Pure and simple, the 29-year-old is kicking ass. Greg Jackson credits his four-fight winning streak on simply figuring out his style.
“Sometimes, with MMA fighters, it takes a little longer because you don’t have that long amateur career to figure stuff out,” says Jackson. “I think he just figured it out, he turned the corner, we’re all on the same sheet of music, and so he’s doing great things now.”
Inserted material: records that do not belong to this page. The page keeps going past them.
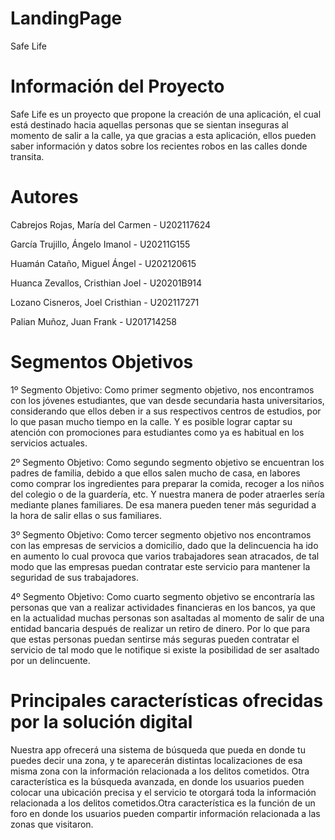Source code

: # LandingPage
Safe Life 

# Información del Proyecto
Safe Life es un proyecto que propone la creación de una aplicación, el cual está destinado hacia aquellas personas que se sientan inseguras al momento de salir a la calle, ya que gracias a esta aplicación, ellos pueden saber información y datos sobre los recientes robos en las calles donde transita. 

# Autores
Cabrejos Rojas, María del Carmen - U202117624

García Trujillo, Ángelo Imanol - U20211G155

Huamán Cataño, Miguel Ángel - U202120615

Huanca Zevallos, Cristhian Joel - U20201B914

Lozano Cisneros, Joel Cristhian - U202117271

Palian Muñoz, Juan Frank - U201714258

# Segmentos Objetivos
1º Segmento Objetivo:
Como primer segmento objetivo, nos encontramos con los jóvenes estudiantes, que van desde secundaria hasta universitarios, considerando que ellos deben ir a sus respectivos centros de estudios, por lo que pasan mucho tiempo en la calle. Y es posible lograr captar su atención con promociones para estudiantes como ya es habitual en los servicios actuales.

2º Segmento Objetivo:
Como segundo segmento objetivo se encuentran los padres de familia, debido a que ellos salen mucho de casa, en labores como comprar los ingredientes para preparar la comida, recoger a los niños del colegio o de la guardería, etc. Y nuestra manera de poder atraerles sería mediante planes familiares. De esa manera pueden tener más seguridad a la hora de salir ellas o sus familiares.

3º Segmento Objetivo:
Como tercer segmento objetivo nos encontramos con las empresas de servicios a domicilio, dado que la delincuencia ha ido en aumento lo cual provoca que varios trabajadores sean atracados, de tal modo que las empresas puedan contratar este servicio para mantener la seguridad de sus trabajadores.

4º Segmento Objetivo:
Como cuarto segmento objetivo se encontraría las personas que van a realizar actividades financieras en los bancos, ya que en la actualidad muchas personas son asaltadas al momento de salir de una entidad bancaria después de realizar un retiro de dinero. Por lo que para que estas personas puedan sentirse más seguras pueden contratar el servicio de tal modo que le notifique si existe la posibilidad de ser asaltado por un delincuente.


# Principales características ofrecidas por la solución digital 
Nuestra app ofrecerá una sistema de búsqueda que pueda en donde tu puedes decir una zona, y te aparecerán distintas localizaciones de esa misma zona con la información relacionada a los delitos cometidos.
Otra característica es la búsqueda avanzada, en donde los usuarios pueden colocar una ubicación precisa y el servicio te otorgará toda la información relacionada a los delitos cometidos.Otra característica es la función de un foro en donde los usuarios pueden compartir información relacionada a las zonas que visitaron.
The irony is, the better he gets, the more he realizes how much more he can learn. It’s circular logic. The greatest wisdom comes in knowing what you don’t know. In Cub’s case, he discovers two holes in his game every time he closes one up. The holes he discovers are smaller than the holes he just filled, but being 100 percent satisfied in his abilities as a fighter is a self-destructive act. There is no end game, just continued improvement.
After leading the life he did, it’s hard to be intimidated by a 5’7” German. Albeit, that German is Denis Siver, and he’s trying to kick Swanson’s head into the seventh row of their pay-per-view opening fight at UFC 162. He’s seen it all. He’s seen friends get shot, and he’s taken a policeman’s nightstick to the dome. It all helped construct the man he is today.
“I know that nobody else has gone through what I had to go through,” says Swanson. “I can be beat down, but I will never be broken. I know that I can be a smarter fighter. I don’t have to be the toughest. Using my toughness, my athletic ability, and my intelligence is going to make a me better fighter.”
He knows the discipline of a strict religious household bound by moral code. He learned toughness, street savvy, and consequences soon after. That gives him the context most people will never have. Fighting is a balancing act for a fighter. He must manage his life like a professional—getting to practice, making weight, and preparing for battle. But he must also tap into his fight or flight, and shut off the more logical part of his brain that says, Don’t go get in that cage. You could get hurt.
That’s a lesson you don’t learn in books or in any classroom. It equipped him to become a fighter in the truest sense of the word. He can juggle the extremes of fighting in a cage. In the cage, he is in both a fight and chess match—trying to work through both circumstances in perfect harmony. That’s a lesson that took the stubborn-headed Cub Swanson 29 years to understand. But it’s a lesson that some people never learn.